DATASET RECORDS section start

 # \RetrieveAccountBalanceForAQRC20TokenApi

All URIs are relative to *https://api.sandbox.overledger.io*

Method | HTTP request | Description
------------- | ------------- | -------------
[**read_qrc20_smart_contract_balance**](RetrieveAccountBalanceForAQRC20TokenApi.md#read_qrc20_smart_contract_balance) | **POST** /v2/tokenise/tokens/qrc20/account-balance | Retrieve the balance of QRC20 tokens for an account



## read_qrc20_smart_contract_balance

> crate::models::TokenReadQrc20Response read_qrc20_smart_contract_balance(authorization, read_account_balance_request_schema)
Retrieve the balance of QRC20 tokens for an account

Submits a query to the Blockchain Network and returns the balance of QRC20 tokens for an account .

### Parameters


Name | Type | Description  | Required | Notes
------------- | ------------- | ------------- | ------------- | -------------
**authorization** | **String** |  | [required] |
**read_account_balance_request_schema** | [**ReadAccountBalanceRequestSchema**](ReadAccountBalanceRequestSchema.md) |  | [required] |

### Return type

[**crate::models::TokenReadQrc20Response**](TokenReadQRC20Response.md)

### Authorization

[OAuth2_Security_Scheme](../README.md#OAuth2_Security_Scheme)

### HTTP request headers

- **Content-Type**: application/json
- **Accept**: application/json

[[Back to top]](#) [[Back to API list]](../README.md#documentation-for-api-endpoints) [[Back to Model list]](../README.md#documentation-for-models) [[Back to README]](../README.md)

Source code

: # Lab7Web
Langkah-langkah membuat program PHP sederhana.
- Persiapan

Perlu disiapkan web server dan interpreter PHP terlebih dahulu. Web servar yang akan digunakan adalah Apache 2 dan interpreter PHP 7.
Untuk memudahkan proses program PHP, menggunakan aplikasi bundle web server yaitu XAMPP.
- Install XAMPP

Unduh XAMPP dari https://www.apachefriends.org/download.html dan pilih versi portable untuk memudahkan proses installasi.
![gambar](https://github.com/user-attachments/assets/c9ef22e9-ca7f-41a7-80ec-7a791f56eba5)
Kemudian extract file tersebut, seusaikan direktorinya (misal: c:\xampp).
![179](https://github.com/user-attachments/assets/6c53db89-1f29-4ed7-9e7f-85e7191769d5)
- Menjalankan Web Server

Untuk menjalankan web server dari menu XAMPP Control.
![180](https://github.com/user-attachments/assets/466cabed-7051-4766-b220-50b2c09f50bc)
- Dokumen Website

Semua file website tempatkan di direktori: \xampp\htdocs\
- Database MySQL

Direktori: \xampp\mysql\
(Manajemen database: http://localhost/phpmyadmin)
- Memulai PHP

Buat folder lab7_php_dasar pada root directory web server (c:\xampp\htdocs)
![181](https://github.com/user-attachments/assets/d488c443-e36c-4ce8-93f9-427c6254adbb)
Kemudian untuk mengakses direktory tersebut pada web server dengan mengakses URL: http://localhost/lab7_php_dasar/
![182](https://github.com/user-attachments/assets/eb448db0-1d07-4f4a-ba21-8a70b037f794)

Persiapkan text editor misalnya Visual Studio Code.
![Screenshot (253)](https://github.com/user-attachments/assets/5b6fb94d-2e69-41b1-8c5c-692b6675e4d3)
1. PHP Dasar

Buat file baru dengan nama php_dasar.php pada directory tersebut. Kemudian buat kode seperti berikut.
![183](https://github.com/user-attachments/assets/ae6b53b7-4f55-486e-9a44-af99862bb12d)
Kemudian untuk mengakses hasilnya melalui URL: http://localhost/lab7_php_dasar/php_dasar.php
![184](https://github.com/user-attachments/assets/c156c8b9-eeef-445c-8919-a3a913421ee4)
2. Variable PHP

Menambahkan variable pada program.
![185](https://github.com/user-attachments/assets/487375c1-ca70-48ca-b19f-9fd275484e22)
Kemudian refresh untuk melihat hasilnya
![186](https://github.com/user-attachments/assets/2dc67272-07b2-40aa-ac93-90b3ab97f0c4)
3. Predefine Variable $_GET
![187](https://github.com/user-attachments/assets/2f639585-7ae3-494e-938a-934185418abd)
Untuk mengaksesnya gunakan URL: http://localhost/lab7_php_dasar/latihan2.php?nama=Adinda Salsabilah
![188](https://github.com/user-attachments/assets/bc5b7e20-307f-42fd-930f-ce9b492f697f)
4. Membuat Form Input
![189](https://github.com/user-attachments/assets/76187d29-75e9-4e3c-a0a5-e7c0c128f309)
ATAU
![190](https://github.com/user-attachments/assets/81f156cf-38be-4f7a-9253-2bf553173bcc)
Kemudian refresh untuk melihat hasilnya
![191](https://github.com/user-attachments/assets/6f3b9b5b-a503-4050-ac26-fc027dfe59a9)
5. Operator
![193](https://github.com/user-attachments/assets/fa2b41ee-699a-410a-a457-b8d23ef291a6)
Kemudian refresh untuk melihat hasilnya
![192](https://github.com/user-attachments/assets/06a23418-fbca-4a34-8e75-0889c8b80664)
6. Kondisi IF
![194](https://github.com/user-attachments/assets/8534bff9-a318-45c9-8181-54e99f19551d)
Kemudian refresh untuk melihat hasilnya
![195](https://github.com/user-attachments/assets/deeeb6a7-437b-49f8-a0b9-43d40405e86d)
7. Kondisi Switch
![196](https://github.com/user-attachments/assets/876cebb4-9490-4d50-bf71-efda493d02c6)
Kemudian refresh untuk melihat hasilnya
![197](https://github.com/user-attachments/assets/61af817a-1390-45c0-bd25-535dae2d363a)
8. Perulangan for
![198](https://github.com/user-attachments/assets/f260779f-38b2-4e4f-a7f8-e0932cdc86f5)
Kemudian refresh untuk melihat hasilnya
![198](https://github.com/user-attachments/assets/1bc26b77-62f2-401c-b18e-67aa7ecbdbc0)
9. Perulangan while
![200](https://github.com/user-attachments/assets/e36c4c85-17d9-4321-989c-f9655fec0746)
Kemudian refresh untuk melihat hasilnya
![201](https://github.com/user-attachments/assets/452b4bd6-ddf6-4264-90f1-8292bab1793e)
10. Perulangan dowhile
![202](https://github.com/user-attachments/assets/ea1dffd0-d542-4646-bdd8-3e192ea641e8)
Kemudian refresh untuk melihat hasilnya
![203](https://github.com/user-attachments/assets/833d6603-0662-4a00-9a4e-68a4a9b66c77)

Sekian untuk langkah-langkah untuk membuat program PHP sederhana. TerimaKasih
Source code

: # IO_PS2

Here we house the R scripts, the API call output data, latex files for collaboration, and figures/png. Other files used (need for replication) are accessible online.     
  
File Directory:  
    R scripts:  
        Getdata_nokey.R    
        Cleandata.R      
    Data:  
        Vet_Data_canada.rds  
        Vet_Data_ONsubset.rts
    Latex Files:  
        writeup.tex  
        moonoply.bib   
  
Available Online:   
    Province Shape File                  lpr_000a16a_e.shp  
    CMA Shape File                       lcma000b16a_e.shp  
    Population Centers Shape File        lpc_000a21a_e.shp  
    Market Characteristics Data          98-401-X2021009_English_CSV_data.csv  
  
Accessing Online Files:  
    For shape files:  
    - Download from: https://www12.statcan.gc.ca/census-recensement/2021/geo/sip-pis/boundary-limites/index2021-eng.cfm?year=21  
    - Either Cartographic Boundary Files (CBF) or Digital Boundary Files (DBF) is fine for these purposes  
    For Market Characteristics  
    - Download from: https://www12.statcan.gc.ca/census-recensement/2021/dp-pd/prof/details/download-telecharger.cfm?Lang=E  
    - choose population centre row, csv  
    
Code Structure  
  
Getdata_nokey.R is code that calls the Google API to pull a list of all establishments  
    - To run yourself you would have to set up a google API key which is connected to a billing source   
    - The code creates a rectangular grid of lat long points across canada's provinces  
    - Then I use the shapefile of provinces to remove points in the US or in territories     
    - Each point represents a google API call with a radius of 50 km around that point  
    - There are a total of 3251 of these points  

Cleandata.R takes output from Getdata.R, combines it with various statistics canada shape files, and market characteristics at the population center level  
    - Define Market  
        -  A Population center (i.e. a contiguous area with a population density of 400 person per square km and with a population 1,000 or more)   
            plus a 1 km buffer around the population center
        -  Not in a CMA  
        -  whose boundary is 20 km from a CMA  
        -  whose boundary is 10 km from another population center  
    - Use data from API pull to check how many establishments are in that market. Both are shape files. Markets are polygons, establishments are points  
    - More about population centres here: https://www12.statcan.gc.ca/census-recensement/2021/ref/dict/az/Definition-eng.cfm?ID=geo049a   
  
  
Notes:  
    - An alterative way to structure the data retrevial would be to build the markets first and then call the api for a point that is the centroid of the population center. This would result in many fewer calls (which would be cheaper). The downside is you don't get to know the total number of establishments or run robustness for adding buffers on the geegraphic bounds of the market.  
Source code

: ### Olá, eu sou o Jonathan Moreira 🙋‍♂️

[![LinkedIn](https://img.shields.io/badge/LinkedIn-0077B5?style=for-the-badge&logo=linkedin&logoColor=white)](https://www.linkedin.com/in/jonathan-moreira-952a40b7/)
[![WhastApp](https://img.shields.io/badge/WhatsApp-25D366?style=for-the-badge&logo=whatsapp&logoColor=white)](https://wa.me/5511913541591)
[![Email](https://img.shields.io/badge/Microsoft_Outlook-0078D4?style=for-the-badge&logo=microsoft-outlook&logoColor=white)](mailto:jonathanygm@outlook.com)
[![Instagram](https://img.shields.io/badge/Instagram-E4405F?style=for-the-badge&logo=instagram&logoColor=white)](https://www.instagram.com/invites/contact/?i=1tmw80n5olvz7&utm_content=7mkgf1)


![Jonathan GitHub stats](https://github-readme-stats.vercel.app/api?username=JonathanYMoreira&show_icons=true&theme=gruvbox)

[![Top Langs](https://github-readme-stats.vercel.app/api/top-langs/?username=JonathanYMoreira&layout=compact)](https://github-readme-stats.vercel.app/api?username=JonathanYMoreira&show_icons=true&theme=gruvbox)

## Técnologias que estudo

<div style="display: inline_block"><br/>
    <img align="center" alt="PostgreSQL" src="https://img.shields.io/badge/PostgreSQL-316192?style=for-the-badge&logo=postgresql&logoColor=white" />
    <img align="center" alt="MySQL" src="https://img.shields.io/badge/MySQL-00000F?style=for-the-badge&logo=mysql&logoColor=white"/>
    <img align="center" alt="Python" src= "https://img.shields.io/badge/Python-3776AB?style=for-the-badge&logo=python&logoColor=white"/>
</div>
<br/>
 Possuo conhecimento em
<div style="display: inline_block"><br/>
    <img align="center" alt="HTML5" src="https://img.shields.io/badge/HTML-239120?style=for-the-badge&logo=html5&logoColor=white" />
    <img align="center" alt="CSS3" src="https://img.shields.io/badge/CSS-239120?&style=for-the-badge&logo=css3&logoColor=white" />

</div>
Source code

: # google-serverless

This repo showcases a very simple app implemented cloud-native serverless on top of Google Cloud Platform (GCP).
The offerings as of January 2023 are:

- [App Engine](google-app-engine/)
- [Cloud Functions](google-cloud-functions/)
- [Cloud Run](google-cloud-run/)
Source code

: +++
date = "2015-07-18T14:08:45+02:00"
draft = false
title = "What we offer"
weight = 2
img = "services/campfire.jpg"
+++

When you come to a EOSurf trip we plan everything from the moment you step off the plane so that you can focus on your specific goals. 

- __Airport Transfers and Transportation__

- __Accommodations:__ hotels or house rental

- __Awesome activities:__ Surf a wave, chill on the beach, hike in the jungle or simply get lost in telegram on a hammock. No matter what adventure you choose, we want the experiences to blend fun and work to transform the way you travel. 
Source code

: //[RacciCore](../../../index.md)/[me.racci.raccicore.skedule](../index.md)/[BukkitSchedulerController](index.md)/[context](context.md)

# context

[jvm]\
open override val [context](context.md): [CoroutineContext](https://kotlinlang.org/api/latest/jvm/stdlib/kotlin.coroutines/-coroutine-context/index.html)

DATASET RECORDS section end

WORK REQUIRED:
Throughout the data above, count the lines where the word "choose" occurs, and report that figure alone.

REPLY:
2